Agradeço ao primeiro-ministro Anwar Ibrahim. Agradeço aos nossos anfitriões aqui em Kuala Lumpur e a todos os movimentos, pensadores e comunidades reunidos para esta conferência importante. Em sua liderança, primeiro-ministro, vemos a coragem de imaginar uma nova ordem — liderada não pela dominação e pela guerra, mas pela soberania dos povos e nações.
Nossa tarefa hoje é perguntar: como podemos reunir dois grandes movimentos emergentes atuais — o despertar do Sul, recuperando a soberania do império, e o despertar no Norte, recuperando a democracia do poder corporativo — para construir um mundo para muitos, não para poucos?

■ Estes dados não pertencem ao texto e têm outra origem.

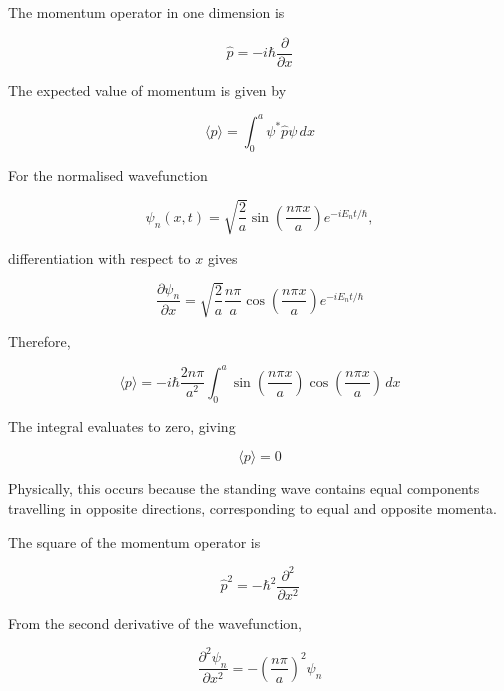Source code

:\documentclass{article}
\begin{document}
The momentum operator in one dimension is

\begin{equation*}
\hat{p}=-i\hbar\frac{\partial}{\partial x}
\end{equation*}

The expected value of momentum is given by

\begin{equation*}
\langle p\rangle = \int_0^a \psi^*\hat{p}\psi\,dx
\end{equation*}

For the normalised wavefunction

\begin{equation*}
\psi_n(x,t) = \sqrt{\frac{2}{a}} \sin\left(\frac{n\pi x}{a}\right) e^{-iE_nt/\hbar},
\end{equation*}

differentiation with respect to $x$ gives

\begin{equation*}
\frac{\partial\psi_n}{\partial x} = \sqrt{\frac{2}{a}} \frac{n\pi}{a} \cos\left(\frac{n\pi x}{a}\right) e^{-iE_nt/\hbar}
\end{equation*}

Therefore,

\begin{equation*}
\langle p\rangle = -i\hbar\frac{2n\pi}{a^2} \int_0^a \sin\left(\frac{n\pi x} {a}\right) \cos\left(\frac{n\pi x}{a}\right) \,dx
\end{equation*}

The integral evaluates to zero, giving

\begin{equation*}
\boxed{\langle p\rangle=0}
\end{equation*}

Physically, this occurs because the standing wave contains equal
components travelling in opposite directions, corresponding to equal
and opposite momenta.

\vspace{1\baselineskip}

The square of the momentum operator is

\begin{equation*}
\hat{p}^2 = -\hbar^2\frac{\partial^2}{\partial x^2}
\end{equation*}

From the second derivative of the wavefunction,

\begin{equation*}
\frac{\partial^2\psi_n}{\partial x^2} = -\left(\frac{n\pi}{a}\right)^2\psi_n
\end{equation*}
\end{document}
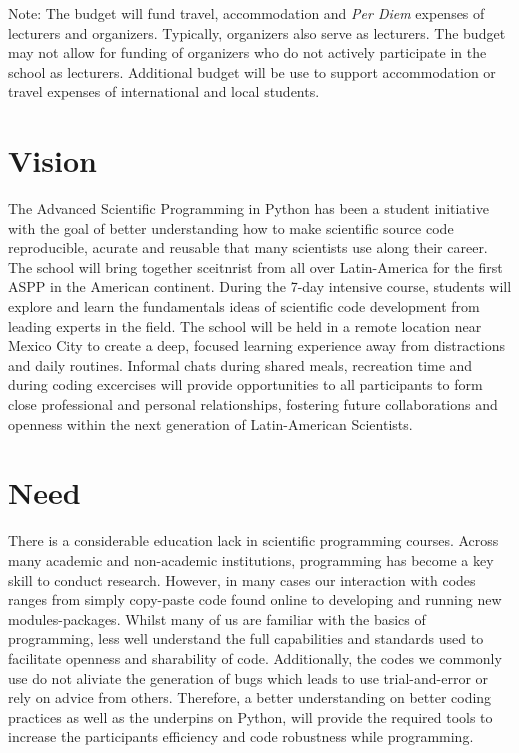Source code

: \documentclass{article}[11pt]
\begin{document}
Note: The budget will fund travel, accommodation and \textit{Per Diem} expenses 
of lecturers and organizers. Typically, organizers also serve as lecturers. The 
budget may not allow for funding of organizers who do not actively participate 
in the school as lecturers. Additional budget will be use to support 
accommodation or travel expenses of international and local students.

\section*{Vision}
The Advanced Scientific Programming in Python has been a student initiative 
with the goal of better understanding how to make scientific source code 
reproducible, acurate and reusable that many scientists use along their career. 
The school will bring together sceitnrist from all over Latin-America for the
first ASPP in the American continent. During the 7-day intensive course, 
students will explore and learn the fundamentals ideas of scientific code 
development from leading experts in the field. The school will be held in a 
remote location near Mexico City to create a deep, focused learning experience 
away from distractions and daily routines. Informal chats during shared meals, 
recreation time and during coding excercises will provide opportunities to all 
participants to form close professional and personal relationships, fostering 
future collaborations and openness within the next generation of Latin-American 
Scientists.

\section*{Need}
There is a considerable education lack in scientific programming courses. Across
many academic and non-academic institutions, programming has become a key skill
to conduct research. However, in many cases our interaction with codes ranges 
from simply copy-paste code found online to developing and running new modules-packages. 
Whilst many of us are familiar with the basics of programming, less well understand 
the full capabilities and standards used to facilitate openness and sharability of code. 
Additionally, the codes we commonly use do not aliviate the generation of bugs which 
leads to use trial-and-error or rely on advice from others. Therefore, a better 
understanding on better coding practices as well as the underpins on Python, 
will provide the required tools to increase the participants efficiency and code 
robustness while programming.
\end{document}
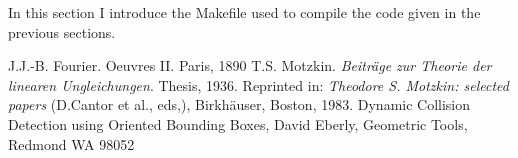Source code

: \documentclass[12pt, a4paper]{article}
\begin{document}
In this section I introduce the Makefile used to compile the code given in the previous sections.\\

\begin{scriptsize}
\begin{ttfamily}

\end{ttfamily}
\end{scriptsize}

\begin{thebibliography}{9}
 J.J.-B. Fourier. Oeuvres II. Paris, 1890
 T.S. Motzkin. {\em Beitr\"{a}ge zur Theorie der linearen Ungleichungen}. Thesis, 1936. Reprinted in: {\em Theodore S. Motzkin: selected papers} (D.Cantor et al., eds,), Birkh\"{a}user, Boston, 1983.
 Dynamic Collision Detection using Oriented Bounding
Boxes, David Eberly, Geometric Tools, Redmond WA 98052
\end{thebibliography}
\end{document}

Como Rabindranath Tagore, grande polímata da Índia, que infelizmente não viveu para ver seu país livre do colonialismo, escreveu certa vez:
"Onde a mente é livre de medo e a cabeça se mantém erguida… Nesse paraíso de liberdade, Pai, permita que meu país desperte."
Esse é o despertar que vemos hoje — de Kuala Lumpur a Caracas, de Gênova a Gaza.
A ordem mundial que governou nossas vidas por décadas está desmoronando. Foi construída sobre poder colonial, sustentada por dominação econômica e justificada de várias maneiras como um projeto de civilização.
Algumas nações — e algumas de suas corporações — reivindicam o direito de dominar a vida de bilhões. Elas controlam nossos recursos, nosso trabalho, nossas notícias e até mesmo nossa imaginação.
Mas esse sistema está em crise profunda.
A crise financeira mostrou sua arrogância.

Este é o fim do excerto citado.